WHAT TO PRODUCE – Go through the data and copy every line in which "Guide" appears.
[STUDY MATERIAL Boundary: Start]
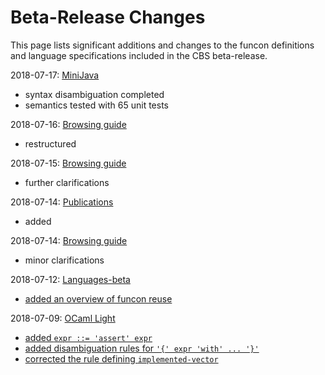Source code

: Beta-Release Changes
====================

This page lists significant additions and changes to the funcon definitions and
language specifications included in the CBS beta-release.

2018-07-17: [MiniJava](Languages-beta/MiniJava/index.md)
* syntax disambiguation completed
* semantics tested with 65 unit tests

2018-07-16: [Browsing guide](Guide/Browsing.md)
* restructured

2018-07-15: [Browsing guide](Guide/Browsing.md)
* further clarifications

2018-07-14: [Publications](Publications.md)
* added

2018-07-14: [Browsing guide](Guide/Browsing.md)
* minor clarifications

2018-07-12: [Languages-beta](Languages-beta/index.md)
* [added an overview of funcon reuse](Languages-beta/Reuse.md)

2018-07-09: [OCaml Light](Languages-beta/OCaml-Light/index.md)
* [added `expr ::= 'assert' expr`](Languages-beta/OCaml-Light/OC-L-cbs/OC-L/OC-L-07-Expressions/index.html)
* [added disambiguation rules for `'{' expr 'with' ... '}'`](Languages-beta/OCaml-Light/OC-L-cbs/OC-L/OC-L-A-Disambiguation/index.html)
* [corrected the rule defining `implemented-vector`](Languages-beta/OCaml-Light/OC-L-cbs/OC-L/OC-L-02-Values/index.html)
[STUDY MATERIAL Boundary: End]
[STUDY MATERIAL Boundary: Start]
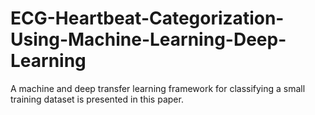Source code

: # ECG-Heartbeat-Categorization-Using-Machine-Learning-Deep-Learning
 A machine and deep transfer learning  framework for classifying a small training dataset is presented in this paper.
[STUDY MATERIAL Boundary: End]
[STUDY MATERIAL Boundary: Start]
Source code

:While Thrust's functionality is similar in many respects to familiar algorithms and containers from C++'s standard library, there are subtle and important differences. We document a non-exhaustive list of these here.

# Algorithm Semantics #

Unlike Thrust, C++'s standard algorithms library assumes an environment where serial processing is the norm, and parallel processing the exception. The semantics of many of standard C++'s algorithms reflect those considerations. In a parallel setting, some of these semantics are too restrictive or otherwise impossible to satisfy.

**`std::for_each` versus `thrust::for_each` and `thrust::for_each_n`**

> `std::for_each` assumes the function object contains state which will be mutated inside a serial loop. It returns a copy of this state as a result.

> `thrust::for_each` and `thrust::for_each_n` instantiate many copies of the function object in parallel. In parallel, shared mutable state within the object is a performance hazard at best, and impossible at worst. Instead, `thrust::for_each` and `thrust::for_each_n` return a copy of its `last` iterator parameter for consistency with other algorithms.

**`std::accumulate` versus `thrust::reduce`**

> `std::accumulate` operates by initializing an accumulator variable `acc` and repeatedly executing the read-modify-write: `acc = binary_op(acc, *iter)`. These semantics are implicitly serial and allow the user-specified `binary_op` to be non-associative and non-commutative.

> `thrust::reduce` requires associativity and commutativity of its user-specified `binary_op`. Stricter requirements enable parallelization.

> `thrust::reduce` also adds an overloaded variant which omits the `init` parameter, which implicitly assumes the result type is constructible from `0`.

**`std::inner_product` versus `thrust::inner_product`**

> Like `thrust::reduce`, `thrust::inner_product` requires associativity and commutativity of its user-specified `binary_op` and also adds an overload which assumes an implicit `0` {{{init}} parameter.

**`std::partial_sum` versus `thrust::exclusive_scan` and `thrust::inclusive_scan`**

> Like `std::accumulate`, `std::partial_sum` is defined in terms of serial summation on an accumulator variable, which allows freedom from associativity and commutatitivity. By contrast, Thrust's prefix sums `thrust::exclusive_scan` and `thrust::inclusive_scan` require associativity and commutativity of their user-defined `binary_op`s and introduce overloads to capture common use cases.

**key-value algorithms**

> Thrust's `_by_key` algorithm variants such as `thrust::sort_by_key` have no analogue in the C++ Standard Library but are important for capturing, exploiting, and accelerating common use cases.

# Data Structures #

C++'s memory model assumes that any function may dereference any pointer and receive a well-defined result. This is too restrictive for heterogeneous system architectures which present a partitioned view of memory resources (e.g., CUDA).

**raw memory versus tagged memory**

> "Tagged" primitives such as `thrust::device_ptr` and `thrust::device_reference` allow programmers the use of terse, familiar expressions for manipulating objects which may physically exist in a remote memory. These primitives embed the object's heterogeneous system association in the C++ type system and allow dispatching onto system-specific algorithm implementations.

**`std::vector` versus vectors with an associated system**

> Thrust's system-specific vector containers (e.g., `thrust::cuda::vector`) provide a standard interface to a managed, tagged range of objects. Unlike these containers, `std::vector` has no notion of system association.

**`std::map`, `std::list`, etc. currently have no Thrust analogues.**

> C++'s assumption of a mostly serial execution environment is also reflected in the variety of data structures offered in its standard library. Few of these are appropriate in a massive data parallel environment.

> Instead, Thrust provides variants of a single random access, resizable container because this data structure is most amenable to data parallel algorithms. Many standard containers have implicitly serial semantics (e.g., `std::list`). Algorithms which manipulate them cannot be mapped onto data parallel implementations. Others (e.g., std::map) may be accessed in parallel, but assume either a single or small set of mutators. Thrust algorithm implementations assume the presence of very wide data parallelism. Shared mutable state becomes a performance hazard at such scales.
[STUDY MATERIAL Boundary: End]
ANSWER FOR THIS EXERCISE –
2018-07-16: [Browsing guide](Guide/Browsing.md)
2018-07-15: [Browsing guide](Guide/Browsing.md)
2018-07-14: [Browsing guide](Guide/Browsing.md)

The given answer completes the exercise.